I’m feeling a bit slowed down by the holidays. Taking off for the East coast on Thursday means getting all my ducks quacking in a row before then. Very little writing is getting done in the house these past couple of weeks, but that’s a self-correcting situation. I’m taking a look at the books, and screenplays, and television pitches on the table, and have to give my subconscious major credit for keeping it all straight. We should chuckle at ourselves for the way we lambaste ourselves for lack of perceived perfection.
The most important thing I can do right now is to remain centered and prepared. To remember that all creativity originates in a calm, secret place within us, and that my daily meditations allow me to contact that place, and feel the chaotic creative energy that gives birth to the writing. Without that energy, all there is is words, and scenes, and stick-figure characters. Only that divine spark brings them to life.

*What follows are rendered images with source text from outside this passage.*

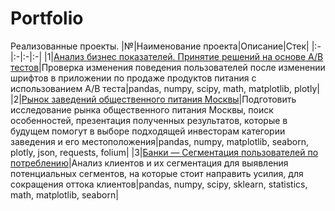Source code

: # Portfolio
Реализованные проекты.
|№|Наименование проекта|Описание|Стек|
|:-|:-|:-|:-|
|1|[Анализ бизнес показателей. Принятие решений на основе А/В тестов](https://github.com/Roman-K11/Portfolio/blob/main/Projects/AB-test.ipynb)|Проверка изменения поведения пользователей после изменении шрифтов в приложении по продаже продуктов питания с использованием A/B теста|pandas, numpy, scipy,  math, matplotlib, plotly|
|2|[Рынок заведений общественного питания Москвы](https://github.com/Roman-K11/Portfolio/blob/main/Projects/Cafe.ipynb)|Подготовить исследование рынка общественного питания Москвы, поиск особенностей, презентация полученных результатов, которые в будущем помогут в выборе подходящей инвесторам категории заведения и его местоположения|pandas, numpy, matplotlib, seaborn, plotly, json, requests, folium|
|3|[Банки — Сегментация пользователей по потреблению](https://github.com/Roman-K11/Portfolio/tree/main/Segmentation)|Анализ клиентов и их сегментация для выявления потенциальных сегментов, на которые стоит направить усилия, для сокращения оттока клиентов|pandas, numpy, scipy, sklearn, statistics, math, matplotlib, seaborn| 
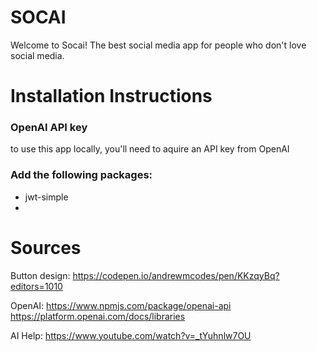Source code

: # SOCAI 

Welcome to Socai! The best social media app for people who don't love social media. 


# Installation Instructions 

### OpenAI API key 
to use this app locally, you'll need to aquire an API key from OpenAI 

### Add the following packages: 
- jwt-simple 
- 



# Sources

Button design: https://codepen.io/andrewmcodes/pen/KKzqyBq?editors=1010

OpenAI: 
https://www.npmjs.com/package/openai-api
https://platform.openai.com/docs/libraries 

AI Help:
https://www.youtube.com/watch?v=_tYuhnlw7OU 
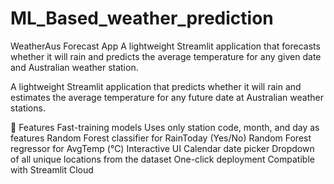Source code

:# ML_Based_weather_prediction
WeatherAus Forecast App A lightweight Streamlit application that forecasts whether it will rain and predicts the average temperature for any given date and Australian weather station.

A lightweight Streamlit application that predicts whether it will rain and estimates the average temperature for any future date at Australian weather stations.

🚀 Features
Fast-training models
Uses only station code, month, and day as features
Random Forest classifier for RainToday (Yes/No)
Random Forest regressor for AvgTemp (°C)
Interactive UI
Calendar date picker
Dropdown of all unique locations from the dataset
One-click deployment
Compatible with Streamlit Cloud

This is one of the reasons I’m experimenting with a more formalized class. Having a few people say they are interested in exploring their mind-body link is one thing. Getting the critical mass of interest necessary to support a class is something else. Tomorrow, Sunday, is the next class for those of you in Los Angeles. The time is 2:30, and the place is the International Arts Academy at 20628 E. Arrow Highway #3, Covina, Ca 91724. The first class is free, and subsequent classes are whatever YOU earn per hour. So don’t let money stop you!
If you can’t make it, please try, at least three times in the coming week, to just sit quietly and listen to your own heartbeat for twenty minutes. If you can already do this, you can try a more advanced version by splitting attention between your breathing and your heartbeat. Just spend a bit of time appreciating the beauty of the life-flow within you.
If you’re really ambitious, go for a walk in nature. Walk slowly enough to feel your heartbeat, and also strive to concentrate on the process of exhalation, allowing the body to create exhalations with compression, and inhalations with relaxation. This kind of careful attention will force you to quiet your mind, to really feel your body. After ten or fifteen minutes, you will probably find that your senses seem sharper: hearing more distinct, vision clearer. You may notice things about your environment you haven’t noticed for a while. That clarity is precisely what you will need to isolate and remember the kind of telling details that make your stories memorable.